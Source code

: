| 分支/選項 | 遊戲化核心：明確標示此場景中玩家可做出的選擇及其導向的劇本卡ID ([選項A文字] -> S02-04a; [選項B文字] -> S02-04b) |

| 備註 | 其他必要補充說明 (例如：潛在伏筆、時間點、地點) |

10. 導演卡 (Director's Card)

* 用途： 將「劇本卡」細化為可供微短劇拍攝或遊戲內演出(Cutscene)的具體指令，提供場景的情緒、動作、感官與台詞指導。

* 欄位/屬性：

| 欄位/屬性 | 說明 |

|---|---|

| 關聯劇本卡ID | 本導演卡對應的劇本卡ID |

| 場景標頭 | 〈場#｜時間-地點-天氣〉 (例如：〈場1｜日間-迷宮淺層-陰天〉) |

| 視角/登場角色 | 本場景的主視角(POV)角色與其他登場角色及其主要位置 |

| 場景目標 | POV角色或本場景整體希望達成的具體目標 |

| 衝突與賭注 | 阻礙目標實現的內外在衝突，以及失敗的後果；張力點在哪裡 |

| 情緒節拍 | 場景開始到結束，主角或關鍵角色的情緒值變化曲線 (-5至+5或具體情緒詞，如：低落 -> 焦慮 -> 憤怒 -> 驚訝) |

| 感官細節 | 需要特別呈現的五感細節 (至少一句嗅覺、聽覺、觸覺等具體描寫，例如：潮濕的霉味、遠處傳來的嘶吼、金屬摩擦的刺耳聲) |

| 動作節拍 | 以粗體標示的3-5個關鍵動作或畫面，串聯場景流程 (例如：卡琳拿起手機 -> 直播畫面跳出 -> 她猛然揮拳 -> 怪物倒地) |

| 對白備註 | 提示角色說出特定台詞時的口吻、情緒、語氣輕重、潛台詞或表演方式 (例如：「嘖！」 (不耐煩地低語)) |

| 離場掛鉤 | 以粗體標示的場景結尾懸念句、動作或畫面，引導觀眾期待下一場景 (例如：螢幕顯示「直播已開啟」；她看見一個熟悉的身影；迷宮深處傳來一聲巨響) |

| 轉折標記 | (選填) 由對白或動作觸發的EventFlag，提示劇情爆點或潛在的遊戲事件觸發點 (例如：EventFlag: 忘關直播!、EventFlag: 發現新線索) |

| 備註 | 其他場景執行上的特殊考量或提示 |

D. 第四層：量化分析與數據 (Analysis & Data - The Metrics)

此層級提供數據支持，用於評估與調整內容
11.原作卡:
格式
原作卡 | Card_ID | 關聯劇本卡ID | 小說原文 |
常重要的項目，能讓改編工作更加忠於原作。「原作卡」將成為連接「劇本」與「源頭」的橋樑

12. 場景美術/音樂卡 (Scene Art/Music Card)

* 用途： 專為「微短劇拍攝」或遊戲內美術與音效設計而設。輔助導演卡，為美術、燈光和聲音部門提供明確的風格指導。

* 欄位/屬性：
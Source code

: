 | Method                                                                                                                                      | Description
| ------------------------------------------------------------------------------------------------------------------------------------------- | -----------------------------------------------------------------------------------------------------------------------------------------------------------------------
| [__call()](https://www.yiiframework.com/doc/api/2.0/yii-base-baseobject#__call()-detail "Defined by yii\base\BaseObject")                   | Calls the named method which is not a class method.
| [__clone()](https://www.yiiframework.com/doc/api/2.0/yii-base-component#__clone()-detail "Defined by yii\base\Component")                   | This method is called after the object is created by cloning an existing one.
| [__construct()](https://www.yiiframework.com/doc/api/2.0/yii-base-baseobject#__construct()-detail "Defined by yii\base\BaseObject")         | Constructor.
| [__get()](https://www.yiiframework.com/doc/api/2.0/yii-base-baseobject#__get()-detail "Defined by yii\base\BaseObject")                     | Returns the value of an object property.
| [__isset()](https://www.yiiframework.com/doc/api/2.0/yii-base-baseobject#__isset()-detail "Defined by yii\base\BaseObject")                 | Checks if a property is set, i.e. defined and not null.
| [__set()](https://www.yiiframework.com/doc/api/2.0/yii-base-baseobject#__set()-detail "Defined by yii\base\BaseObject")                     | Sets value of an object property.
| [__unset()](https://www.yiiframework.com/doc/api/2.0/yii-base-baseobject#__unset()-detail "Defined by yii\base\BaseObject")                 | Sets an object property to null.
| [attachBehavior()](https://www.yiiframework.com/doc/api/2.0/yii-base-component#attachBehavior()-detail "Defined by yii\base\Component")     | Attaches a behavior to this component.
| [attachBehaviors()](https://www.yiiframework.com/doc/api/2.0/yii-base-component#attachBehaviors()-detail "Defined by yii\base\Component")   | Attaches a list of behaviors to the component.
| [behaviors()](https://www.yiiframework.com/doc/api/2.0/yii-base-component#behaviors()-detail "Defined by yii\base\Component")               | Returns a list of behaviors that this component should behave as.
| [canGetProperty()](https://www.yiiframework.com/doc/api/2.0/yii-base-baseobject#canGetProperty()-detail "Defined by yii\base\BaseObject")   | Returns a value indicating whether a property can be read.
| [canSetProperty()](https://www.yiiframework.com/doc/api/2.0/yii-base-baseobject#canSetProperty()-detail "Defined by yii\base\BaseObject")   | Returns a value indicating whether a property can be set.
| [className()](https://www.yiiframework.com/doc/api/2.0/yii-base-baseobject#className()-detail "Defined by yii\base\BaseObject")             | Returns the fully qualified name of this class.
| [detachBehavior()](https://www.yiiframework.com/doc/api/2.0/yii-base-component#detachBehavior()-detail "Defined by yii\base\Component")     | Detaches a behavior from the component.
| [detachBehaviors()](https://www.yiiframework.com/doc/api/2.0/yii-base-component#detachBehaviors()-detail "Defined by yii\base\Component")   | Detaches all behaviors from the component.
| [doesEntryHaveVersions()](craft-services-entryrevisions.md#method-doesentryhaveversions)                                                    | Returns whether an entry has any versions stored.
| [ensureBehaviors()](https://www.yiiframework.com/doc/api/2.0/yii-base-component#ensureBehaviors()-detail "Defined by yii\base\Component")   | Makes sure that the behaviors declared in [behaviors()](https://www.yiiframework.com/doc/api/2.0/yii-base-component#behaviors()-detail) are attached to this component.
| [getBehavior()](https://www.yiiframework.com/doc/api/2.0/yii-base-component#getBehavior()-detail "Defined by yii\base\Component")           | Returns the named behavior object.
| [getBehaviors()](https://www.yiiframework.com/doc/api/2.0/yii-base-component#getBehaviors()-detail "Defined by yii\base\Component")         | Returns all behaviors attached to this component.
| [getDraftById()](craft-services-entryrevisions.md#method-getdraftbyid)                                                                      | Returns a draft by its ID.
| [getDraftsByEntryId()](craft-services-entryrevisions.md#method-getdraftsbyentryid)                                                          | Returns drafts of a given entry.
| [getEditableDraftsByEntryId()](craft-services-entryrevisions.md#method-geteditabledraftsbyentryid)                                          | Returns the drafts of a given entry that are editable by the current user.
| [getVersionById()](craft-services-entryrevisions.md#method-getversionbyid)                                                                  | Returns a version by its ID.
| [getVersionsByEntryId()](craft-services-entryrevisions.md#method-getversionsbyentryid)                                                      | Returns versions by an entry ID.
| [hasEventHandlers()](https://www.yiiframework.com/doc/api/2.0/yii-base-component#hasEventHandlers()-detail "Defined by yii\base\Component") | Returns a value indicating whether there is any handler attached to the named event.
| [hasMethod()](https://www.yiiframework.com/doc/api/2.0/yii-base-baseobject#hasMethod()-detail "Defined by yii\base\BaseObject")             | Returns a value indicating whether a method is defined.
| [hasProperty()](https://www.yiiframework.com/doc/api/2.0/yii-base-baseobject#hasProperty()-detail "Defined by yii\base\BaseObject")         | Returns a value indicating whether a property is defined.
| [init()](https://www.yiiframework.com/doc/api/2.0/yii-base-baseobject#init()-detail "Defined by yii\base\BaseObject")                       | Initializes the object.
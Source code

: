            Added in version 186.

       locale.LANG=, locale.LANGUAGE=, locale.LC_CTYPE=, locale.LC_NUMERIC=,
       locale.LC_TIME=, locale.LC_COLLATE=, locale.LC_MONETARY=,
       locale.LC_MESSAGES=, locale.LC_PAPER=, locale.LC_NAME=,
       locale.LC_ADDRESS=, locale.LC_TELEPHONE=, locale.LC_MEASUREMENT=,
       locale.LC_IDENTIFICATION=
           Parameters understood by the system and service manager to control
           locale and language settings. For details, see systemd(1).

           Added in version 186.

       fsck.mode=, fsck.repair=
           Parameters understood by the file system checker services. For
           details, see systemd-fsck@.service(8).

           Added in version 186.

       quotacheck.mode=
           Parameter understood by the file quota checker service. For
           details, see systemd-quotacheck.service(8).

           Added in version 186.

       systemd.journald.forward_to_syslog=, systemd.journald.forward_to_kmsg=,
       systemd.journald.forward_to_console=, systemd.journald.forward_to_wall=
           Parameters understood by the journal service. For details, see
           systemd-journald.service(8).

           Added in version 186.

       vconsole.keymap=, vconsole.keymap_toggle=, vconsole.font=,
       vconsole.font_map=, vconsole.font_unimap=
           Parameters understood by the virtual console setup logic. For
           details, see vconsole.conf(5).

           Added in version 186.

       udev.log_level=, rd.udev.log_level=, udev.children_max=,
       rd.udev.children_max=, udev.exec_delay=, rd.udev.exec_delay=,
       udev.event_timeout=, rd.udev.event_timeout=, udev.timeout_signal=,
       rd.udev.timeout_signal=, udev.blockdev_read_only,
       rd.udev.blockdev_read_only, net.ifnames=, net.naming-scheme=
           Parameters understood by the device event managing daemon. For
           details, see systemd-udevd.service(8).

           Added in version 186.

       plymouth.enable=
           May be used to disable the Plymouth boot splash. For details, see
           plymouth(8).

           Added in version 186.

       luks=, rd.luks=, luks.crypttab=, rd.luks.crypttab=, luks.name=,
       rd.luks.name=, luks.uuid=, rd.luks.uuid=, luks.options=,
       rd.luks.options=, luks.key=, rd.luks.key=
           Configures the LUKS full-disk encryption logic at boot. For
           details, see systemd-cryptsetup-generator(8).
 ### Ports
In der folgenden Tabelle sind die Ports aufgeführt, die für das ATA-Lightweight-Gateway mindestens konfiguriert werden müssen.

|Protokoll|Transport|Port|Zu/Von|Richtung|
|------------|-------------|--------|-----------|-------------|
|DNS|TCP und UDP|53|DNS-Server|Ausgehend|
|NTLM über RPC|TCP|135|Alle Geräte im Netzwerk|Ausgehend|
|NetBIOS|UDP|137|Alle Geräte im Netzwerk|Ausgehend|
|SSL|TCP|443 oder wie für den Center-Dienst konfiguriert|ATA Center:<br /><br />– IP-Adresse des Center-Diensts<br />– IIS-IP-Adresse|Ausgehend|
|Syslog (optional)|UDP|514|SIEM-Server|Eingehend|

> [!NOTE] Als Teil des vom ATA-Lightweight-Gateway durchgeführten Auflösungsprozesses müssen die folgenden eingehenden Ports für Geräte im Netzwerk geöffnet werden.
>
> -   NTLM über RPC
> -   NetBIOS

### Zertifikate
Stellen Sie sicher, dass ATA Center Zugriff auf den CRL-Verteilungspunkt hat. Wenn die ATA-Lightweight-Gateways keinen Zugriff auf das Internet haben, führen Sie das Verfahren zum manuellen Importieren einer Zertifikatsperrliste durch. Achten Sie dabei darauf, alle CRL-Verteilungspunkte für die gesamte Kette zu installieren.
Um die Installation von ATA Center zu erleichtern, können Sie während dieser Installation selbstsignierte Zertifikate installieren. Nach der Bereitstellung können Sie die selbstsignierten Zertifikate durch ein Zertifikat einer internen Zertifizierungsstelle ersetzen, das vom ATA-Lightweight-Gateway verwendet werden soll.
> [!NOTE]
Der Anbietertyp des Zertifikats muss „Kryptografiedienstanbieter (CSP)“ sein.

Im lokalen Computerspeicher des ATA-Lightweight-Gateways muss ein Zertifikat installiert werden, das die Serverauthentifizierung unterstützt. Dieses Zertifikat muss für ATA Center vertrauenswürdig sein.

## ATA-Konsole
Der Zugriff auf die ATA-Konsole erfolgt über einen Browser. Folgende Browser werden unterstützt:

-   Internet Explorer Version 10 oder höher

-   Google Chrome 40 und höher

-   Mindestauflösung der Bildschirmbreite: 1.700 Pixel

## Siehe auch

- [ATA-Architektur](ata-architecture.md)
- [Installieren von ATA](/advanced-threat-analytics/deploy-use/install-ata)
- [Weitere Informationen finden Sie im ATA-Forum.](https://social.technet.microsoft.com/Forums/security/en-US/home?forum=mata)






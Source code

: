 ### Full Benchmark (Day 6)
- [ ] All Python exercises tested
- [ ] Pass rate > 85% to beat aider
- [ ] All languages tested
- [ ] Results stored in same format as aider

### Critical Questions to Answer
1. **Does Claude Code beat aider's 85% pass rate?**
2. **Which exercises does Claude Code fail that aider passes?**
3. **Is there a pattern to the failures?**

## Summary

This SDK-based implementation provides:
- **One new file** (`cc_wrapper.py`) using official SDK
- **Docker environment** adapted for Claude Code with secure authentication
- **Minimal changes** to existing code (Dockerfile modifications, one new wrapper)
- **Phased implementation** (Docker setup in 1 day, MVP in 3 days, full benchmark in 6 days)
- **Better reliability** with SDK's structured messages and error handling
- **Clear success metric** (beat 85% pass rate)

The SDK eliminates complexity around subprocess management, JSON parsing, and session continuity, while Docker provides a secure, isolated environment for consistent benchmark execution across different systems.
----------
WORK TASK. Read through the entries above and copy each line that has the string "checker" in it.

ANSWER AREA.
           Parameters understood by the file system checker services. For
           Parameter understood by the file quota checker service. For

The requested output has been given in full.